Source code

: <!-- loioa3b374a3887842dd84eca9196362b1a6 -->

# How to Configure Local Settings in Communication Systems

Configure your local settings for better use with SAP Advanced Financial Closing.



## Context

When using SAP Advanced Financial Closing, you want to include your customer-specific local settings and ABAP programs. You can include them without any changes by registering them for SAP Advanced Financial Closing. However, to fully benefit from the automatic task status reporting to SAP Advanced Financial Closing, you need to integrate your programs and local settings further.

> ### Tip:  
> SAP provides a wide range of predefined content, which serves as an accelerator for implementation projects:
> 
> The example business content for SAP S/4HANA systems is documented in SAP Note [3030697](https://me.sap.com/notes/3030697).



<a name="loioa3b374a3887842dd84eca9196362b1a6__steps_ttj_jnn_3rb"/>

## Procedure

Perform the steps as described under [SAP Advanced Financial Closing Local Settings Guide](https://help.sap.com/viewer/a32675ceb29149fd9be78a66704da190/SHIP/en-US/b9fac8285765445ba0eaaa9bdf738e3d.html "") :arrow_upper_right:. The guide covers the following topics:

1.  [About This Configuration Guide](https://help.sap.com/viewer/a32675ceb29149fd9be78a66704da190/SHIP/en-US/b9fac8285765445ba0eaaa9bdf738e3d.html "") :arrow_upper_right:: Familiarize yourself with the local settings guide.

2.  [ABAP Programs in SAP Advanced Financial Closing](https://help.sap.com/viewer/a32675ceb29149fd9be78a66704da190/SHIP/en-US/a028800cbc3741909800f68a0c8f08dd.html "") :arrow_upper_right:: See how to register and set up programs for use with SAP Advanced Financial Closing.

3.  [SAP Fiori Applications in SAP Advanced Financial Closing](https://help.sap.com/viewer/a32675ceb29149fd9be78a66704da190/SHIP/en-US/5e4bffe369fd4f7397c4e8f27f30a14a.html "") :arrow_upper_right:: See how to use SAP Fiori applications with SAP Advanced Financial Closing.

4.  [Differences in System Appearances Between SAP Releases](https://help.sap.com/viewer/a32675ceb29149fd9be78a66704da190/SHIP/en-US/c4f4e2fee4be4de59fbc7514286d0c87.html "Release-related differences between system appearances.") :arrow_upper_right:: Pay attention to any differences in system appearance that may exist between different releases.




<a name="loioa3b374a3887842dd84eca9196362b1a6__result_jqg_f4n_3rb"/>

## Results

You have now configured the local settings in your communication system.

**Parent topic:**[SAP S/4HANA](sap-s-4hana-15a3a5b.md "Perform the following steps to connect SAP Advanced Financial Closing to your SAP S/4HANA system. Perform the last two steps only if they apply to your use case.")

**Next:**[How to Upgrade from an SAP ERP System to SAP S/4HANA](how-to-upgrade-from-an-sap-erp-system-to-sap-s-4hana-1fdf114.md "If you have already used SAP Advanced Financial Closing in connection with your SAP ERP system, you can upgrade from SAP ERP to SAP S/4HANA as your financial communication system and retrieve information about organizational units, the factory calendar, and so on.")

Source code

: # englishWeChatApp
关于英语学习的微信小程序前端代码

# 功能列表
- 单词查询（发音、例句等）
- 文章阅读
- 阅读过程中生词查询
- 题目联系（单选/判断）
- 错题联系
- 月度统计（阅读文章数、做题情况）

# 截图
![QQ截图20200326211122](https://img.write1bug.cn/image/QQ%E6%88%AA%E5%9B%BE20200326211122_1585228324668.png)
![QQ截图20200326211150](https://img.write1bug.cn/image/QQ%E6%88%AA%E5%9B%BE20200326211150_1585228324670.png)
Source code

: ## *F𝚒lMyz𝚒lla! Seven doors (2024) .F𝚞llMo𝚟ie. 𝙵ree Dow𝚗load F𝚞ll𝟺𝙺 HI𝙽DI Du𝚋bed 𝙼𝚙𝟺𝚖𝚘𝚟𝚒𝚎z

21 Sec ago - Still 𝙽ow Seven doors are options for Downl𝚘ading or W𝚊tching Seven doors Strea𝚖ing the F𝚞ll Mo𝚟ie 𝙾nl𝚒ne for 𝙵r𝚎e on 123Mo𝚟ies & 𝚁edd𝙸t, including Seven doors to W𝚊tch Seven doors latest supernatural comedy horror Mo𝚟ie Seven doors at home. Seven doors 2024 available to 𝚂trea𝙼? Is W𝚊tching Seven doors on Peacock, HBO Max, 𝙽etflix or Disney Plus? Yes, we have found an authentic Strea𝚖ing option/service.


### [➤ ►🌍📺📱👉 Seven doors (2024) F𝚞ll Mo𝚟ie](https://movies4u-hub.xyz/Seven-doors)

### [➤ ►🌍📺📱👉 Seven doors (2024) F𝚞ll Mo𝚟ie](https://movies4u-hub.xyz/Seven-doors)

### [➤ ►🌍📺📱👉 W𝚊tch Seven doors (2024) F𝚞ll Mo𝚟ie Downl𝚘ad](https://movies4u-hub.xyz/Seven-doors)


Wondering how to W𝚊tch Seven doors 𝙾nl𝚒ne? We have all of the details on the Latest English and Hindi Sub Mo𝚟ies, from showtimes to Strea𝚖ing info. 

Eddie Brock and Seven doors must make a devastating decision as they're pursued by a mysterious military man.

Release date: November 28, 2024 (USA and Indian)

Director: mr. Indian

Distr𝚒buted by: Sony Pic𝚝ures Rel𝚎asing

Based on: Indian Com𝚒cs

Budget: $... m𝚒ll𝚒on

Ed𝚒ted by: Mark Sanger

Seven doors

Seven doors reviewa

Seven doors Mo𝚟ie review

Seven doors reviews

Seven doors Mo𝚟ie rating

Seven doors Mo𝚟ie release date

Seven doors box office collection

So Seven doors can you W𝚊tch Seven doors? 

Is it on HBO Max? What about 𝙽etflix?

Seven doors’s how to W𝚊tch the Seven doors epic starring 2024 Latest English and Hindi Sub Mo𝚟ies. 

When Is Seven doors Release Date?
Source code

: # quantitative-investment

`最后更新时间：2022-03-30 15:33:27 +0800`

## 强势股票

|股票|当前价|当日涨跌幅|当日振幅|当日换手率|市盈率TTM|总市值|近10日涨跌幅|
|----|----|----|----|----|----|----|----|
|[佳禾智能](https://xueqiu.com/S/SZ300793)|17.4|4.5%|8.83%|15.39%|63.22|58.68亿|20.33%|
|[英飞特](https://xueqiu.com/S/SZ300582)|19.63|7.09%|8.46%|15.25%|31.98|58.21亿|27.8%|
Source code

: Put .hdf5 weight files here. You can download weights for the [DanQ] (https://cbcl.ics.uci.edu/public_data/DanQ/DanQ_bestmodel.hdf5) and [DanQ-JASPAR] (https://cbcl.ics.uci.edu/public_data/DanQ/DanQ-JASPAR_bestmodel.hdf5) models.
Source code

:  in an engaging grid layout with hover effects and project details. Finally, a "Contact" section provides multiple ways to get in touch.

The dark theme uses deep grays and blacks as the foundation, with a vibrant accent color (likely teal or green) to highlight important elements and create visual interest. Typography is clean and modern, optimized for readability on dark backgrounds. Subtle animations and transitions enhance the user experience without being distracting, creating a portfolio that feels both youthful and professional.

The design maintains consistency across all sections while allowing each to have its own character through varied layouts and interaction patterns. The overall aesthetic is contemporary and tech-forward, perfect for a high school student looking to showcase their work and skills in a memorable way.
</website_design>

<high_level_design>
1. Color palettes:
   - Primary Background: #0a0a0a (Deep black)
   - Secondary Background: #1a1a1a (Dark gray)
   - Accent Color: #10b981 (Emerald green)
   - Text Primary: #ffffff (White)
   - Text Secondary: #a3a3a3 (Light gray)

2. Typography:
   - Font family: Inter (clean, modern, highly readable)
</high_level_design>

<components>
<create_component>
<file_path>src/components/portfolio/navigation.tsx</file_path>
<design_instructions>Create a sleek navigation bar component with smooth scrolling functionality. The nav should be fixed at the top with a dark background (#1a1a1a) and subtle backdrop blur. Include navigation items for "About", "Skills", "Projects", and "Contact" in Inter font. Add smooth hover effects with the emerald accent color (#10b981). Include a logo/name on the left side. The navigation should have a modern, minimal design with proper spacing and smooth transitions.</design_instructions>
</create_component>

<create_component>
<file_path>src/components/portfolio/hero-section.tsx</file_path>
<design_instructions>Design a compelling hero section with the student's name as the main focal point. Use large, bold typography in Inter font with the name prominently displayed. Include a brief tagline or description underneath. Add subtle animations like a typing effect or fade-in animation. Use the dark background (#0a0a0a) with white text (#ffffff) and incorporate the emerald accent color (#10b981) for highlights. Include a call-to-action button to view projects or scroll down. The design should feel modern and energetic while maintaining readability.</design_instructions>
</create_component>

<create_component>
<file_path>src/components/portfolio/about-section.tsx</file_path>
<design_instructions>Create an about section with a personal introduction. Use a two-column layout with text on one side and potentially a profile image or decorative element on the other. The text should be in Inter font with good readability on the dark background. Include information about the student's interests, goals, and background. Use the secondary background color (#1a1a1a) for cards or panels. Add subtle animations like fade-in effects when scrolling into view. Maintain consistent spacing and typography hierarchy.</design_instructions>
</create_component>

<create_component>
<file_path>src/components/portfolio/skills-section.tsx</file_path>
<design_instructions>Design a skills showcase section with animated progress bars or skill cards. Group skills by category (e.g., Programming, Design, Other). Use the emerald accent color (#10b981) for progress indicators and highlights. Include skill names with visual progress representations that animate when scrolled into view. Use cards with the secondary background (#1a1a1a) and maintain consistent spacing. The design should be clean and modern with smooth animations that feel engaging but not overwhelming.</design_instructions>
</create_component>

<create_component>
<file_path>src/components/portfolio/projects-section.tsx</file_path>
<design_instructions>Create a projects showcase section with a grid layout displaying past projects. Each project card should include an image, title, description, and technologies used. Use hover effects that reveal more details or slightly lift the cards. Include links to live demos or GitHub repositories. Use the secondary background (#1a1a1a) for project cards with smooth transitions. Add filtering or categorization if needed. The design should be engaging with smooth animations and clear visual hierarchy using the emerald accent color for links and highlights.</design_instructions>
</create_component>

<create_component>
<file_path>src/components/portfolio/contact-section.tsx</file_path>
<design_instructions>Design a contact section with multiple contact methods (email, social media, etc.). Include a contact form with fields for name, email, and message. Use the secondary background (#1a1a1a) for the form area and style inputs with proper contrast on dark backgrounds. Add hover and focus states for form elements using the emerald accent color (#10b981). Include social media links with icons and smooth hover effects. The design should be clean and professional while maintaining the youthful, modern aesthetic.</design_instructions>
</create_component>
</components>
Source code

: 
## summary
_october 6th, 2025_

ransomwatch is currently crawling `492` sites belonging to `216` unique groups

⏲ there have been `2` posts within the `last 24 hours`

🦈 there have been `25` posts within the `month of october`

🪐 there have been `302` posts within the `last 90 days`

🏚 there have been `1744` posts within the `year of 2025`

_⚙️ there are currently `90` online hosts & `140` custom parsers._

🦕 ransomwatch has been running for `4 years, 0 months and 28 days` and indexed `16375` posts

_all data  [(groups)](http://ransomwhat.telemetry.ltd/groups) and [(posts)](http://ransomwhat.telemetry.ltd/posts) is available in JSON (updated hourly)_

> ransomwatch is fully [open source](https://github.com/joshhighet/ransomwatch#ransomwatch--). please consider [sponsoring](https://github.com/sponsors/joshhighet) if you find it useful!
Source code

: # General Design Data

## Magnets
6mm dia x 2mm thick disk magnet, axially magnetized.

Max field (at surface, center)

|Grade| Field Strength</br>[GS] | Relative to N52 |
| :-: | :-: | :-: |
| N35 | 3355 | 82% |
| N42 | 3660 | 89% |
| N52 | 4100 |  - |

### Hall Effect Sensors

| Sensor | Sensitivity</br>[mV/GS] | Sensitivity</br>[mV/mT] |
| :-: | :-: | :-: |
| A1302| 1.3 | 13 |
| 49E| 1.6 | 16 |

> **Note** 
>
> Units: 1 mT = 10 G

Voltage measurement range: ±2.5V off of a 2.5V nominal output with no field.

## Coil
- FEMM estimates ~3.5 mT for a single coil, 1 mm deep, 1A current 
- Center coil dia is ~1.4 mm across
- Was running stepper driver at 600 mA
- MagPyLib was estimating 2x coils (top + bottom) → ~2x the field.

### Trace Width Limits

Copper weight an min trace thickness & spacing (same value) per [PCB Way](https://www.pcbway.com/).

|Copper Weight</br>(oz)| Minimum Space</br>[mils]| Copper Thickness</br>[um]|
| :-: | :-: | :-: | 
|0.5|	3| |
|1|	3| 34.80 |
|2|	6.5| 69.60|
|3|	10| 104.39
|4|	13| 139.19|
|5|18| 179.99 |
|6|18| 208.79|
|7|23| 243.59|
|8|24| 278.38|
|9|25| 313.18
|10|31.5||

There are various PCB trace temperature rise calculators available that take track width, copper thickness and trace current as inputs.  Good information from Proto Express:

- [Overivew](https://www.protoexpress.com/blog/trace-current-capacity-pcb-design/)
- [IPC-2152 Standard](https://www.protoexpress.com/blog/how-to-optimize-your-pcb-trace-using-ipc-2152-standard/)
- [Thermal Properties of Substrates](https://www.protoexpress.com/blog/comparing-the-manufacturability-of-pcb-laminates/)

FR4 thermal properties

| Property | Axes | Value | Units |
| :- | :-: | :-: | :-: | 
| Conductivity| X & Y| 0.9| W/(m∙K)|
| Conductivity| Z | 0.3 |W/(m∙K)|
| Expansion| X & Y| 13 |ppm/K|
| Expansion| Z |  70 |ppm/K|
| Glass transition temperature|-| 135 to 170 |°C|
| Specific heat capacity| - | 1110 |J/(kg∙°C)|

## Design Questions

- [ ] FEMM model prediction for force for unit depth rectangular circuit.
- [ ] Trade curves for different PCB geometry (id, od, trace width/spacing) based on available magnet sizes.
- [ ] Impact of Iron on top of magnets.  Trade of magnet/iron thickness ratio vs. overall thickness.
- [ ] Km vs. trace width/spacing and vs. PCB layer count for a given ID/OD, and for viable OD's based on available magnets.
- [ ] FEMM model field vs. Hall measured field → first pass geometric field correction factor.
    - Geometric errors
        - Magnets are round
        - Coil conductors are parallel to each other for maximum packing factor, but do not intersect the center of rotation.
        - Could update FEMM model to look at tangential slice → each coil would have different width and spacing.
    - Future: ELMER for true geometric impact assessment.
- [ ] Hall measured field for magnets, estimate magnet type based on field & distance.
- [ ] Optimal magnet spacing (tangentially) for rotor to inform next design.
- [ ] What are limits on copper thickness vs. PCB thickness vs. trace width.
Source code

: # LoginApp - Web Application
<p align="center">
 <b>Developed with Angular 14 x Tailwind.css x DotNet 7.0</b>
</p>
---
▶ **Activity**:
The lines above, from the first through the one containing "for use with SAP Advanced Financial Closing.", must be restated word for word, with nothing added.

▶ **Answer section**:
Source code

: <!-- loioa3b374a3887842dd84eca9196362b1a6 -->

# How to Configure Local Settings in Communication Systems

Configure your local settings for better use with SAP Advanced Financial Closing.



## Context

When using SAP Advanced Financial Closing, you want to include your customer-specific local settings and ABAP programs. You can include them without any changes by registering them for SAP Advanced Financial Closing. However, to fully benefit from the automatic task status reporting to SAP Advanced Financial Closing, you need to integrate your programs and local settings further.

> ### Tip:  
> SAP provides a wide range of predefined content, which serves as an accelerator for implementation projects:
> 
> The example business content for SAP S/4HANA systems is documented in SAP Note [3030697](https://me.sap.com/notes/3030697).



<a name="loioa3b374a3887842dd84eca9196362b1a6__steps_ttj_jnn_3rb"/>

## Procedure

Perform the steps as described under [SAP Advanced Financial Closing Local Settings Guide](https://help.sap.com/viewer/a32675ceb29149fd9be78a66704da190/SHIP/en-US/b9fac8285765445ba0eaaa9bdf738e3d.html "") :arrow_upper_right:. The guide covers the following topics:

1.  [About This Configuration Guide](https://help.sap.com/viewer/a32675ceb29149fd9be78a66704da190/SHIP/en-US/b9fac8285765445ba0eaaa9bdf738e3d.html "") :arrow_upper_right:: Familiarize yourself with the local settings guide.

2.  [ABAP Programs in SAP Advanced Financial Closing](https://help.sap.com/viewer/a32675ceb29149fd9be78a66704da190/SHIP/en-US/a028800cbc3741909800f68a0c8f08dd.html "") :arrow_upper_right:: See how to register and set up programs for use with SAP Advanced Financial Closing.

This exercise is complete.